The other important proposed amendment in the law pertains to the arrest of the accused. The bill aims to bring about changes in section 18 and 24 of the NAB Ordinance, which will strip the Chairman NAB of his power to arrest the accused and will bestow this power on the Accountability Court. There is no doubt that the NAB has in the past abused its power of arrest with impunity, but to completely strip the Chairman NAB of his power to arrest an accused person during the stage of inquiry and investigation will amount to overreaching and will veritably make the NAB toothless and ineffectual. In certain scenarios the arrest of the accused becomes imperative for instance if there is a danger that the accused might flee abroad or that he/she is uncooperative or the accused conceals or tampers with the evidence. Instead of divesting the Chairman NAB of his powers from arresting the accused during the investigation stage, a more logical solution would be to seek the permission of the concerned Chief justice of the High Court before an arrest is made. This will assuage the concerns of the accused regarding the impartiality of NAB and will provide sanctity to the proceedings. A similar provision already exists in the NAB Ordinance i.e. section 19 (e) under which the permission of the High Court has to be obtained before an accused is placed under surveillance.

The bill also proposes to change the voluntary return regime as laid down in section 25 (a) of the NAB Ordinance. The option of voluntary return is quite controversial and has been severely castigated by the superior courts. This is because the accused who opts for the voluntary return regime is let off without any penalty. The bill proposes a minor penalty of disqualification from holding a public office for 5 years which in my opinion amounts to a mere slap on the wrist and is not a suitable deterrence. The option of voluntary return is virtually an escape clause for the corrupt and therefore should be completely omitted from the NAB Ordinance.

Despite certain shortcomings in the bill there are a few constructive proposals as well. For instance, the bill proposes to empower the Accountability Court to grant bail. This is a positive step and must be supported as it eases the burden on the High Courts and will save the accused from being incarcerated unnecessarily for long durations. Further, the bill precludes the officials of NAB from commenting on cases which are under investigation. This too is need of the hour, as media trials have become quite rampant and is an anathema, it condemns an accused before he is even tried by the Court and infringes his/her fundamental right to a fair trial.

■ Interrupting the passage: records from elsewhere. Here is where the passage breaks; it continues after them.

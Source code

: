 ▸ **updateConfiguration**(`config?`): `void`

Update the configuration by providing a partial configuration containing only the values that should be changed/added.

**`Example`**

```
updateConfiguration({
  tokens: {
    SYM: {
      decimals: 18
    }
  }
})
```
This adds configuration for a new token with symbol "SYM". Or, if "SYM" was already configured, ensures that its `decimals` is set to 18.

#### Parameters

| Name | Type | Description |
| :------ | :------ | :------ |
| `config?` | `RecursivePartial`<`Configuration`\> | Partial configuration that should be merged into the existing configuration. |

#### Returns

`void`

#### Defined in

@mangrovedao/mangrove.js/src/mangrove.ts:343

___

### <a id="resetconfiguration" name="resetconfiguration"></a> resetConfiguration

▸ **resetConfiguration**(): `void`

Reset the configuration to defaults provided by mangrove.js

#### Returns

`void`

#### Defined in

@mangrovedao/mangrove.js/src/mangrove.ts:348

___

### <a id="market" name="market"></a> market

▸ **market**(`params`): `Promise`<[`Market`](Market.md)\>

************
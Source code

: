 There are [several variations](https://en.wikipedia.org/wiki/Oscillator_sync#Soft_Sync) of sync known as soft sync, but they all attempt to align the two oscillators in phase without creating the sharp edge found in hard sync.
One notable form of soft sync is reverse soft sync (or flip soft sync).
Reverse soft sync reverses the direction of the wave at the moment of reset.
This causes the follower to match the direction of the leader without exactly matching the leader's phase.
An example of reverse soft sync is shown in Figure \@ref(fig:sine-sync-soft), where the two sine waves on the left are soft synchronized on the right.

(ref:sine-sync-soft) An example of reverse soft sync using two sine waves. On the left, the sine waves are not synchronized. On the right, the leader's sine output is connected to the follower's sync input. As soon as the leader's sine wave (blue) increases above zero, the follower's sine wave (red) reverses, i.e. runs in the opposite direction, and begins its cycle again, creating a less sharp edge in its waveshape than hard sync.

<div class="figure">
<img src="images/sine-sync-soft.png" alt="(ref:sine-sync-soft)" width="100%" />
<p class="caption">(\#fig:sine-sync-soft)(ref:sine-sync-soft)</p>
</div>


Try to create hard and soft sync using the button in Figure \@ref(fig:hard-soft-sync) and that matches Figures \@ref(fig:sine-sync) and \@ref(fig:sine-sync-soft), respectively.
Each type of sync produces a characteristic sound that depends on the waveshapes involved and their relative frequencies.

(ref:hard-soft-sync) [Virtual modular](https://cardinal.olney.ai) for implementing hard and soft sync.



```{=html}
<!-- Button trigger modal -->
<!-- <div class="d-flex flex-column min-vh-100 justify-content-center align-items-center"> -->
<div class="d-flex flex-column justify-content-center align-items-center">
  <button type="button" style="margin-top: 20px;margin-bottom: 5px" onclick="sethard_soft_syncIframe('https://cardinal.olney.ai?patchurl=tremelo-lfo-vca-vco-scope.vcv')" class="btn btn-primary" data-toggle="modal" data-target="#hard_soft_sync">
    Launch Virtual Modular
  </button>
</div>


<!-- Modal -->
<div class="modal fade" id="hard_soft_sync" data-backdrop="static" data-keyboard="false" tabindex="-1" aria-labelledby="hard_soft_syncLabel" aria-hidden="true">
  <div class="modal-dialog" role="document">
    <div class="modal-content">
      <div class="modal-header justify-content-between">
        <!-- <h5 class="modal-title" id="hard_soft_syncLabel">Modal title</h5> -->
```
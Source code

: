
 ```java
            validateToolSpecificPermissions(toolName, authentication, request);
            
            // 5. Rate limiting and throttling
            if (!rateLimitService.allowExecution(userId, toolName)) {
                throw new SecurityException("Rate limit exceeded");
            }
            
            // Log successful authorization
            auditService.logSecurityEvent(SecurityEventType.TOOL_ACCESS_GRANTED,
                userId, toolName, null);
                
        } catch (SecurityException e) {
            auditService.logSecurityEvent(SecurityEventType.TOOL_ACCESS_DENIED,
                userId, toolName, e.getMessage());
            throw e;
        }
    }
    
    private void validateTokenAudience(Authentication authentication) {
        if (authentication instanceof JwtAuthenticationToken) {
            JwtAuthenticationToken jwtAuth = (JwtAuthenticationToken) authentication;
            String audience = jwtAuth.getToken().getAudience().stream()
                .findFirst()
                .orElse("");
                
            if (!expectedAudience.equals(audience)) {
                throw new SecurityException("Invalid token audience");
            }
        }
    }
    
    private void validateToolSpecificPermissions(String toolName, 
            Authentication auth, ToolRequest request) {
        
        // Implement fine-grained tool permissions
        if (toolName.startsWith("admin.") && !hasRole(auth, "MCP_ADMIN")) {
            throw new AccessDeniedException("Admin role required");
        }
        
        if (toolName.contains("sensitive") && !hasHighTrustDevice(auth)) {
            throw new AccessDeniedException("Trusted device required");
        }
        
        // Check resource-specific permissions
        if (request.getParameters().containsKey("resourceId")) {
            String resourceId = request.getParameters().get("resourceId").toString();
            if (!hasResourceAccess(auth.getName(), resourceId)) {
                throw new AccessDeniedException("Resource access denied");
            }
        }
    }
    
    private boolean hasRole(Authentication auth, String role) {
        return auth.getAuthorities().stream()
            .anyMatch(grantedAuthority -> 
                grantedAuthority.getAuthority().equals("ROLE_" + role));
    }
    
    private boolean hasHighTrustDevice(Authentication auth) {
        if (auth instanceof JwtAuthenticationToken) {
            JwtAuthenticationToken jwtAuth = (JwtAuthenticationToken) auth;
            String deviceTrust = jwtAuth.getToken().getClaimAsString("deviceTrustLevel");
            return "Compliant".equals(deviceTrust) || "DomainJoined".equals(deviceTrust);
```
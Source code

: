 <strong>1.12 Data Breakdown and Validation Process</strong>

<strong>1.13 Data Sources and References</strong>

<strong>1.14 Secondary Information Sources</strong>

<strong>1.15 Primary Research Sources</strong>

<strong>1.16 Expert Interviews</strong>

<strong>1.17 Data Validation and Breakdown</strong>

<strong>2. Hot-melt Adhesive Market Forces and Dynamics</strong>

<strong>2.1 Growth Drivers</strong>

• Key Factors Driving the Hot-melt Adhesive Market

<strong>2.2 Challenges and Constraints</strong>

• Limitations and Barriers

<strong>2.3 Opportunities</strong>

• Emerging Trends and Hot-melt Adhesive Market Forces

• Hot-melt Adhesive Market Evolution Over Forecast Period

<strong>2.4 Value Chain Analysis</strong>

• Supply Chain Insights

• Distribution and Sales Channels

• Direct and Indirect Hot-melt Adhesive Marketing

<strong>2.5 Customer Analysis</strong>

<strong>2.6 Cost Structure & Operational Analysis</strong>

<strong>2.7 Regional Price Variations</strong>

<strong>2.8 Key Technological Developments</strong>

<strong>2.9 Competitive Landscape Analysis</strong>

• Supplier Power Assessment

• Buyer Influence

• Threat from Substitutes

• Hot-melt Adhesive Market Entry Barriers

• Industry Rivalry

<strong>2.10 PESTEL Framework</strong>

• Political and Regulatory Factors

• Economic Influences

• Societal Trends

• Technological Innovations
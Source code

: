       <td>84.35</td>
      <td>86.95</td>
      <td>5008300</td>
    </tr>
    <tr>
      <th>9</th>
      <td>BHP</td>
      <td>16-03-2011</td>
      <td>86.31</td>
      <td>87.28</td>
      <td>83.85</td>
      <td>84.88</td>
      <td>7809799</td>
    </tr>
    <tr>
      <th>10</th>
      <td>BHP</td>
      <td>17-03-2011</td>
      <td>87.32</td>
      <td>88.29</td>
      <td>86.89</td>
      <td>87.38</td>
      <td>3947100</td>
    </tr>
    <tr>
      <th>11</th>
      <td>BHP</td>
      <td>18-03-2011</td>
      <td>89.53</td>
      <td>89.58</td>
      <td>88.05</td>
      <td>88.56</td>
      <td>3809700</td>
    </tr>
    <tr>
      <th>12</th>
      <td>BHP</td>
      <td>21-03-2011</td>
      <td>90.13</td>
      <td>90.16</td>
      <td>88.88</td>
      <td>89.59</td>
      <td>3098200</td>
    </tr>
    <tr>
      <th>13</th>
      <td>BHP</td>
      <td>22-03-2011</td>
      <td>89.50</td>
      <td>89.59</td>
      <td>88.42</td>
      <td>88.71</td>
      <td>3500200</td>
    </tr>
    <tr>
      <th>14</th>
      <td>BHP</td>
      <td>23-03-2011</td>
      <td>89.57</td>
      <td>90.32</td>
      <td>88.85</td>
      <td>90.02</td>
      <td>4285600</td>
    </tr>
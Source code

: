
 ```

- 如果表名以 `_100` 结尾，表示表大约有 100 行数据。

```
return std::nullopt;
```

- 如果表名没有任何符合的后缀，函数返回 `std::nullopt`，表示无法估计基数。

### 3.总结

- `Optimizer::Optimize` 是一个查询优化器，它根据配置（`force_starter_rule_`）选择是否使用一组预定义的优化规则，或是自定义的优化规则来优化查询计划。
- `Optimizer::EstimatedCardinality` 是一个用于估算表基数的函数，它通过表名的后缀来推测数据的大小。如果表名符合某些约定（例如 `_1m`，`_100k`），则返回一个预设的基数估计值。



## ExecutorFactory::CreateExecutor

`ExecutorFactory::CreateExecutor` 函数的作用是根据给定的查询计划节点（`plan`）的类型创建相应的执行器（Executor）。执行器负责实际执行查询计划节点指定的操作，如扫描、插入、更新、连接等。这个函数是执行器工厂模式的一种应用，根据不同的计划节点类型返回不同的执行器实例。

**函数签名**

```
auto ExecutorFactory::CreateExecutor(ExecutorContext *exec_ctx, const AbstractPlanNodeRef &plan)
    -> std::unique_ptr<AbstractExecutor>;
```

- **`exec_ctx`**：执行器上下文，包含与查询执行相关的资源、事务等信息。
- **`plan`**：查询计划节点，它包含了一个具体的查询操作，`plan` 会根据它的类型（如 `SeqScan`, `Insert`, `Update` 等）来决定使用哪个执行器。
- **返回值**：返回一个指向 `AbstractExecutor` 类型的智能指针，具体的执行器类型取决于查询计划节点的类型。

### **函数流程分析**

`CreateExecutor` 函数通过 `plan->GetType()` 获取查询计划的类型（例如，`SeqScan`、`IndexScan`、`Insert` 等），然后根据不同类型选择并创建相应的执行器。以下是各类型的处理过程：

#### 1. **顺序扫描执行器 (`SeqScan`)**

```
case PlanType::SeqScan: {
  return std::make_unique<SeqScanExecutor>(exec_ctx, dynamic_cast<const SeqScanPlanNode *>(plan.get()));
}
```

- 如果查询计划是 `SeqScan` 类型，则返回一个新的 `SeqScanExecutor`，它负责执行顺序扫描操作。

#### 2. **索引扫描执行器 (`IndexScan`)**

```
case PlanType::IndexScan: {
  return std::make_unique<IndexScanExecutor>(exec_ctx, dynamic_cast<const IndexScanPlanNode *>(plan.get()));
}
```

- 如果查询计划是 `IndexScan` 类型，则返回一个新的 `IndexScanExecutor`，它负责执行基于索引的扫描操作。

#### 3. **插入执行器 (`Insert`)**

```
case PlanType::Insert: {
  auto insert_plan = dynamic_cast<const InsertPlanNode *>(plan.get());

An important issue that has been completely overlooked by the bill is the indemnification of the accused. What happens when an accused is acquitted after a long drawn out trial? Does he get compensated for the torture and misery to which he is subjected during his ordeal? A NAB trial is in itself a punishment. It irreparably damages the reputation of the accused, deprives him of his livelihood and at the end of the day renders him financially bankrupt. As Benjamin Franklin once said ‘the strictest law sometimes becomes the severest injustice’. There must be an inbuilt mechanism within the NAB Ordinance to provide for such a situation.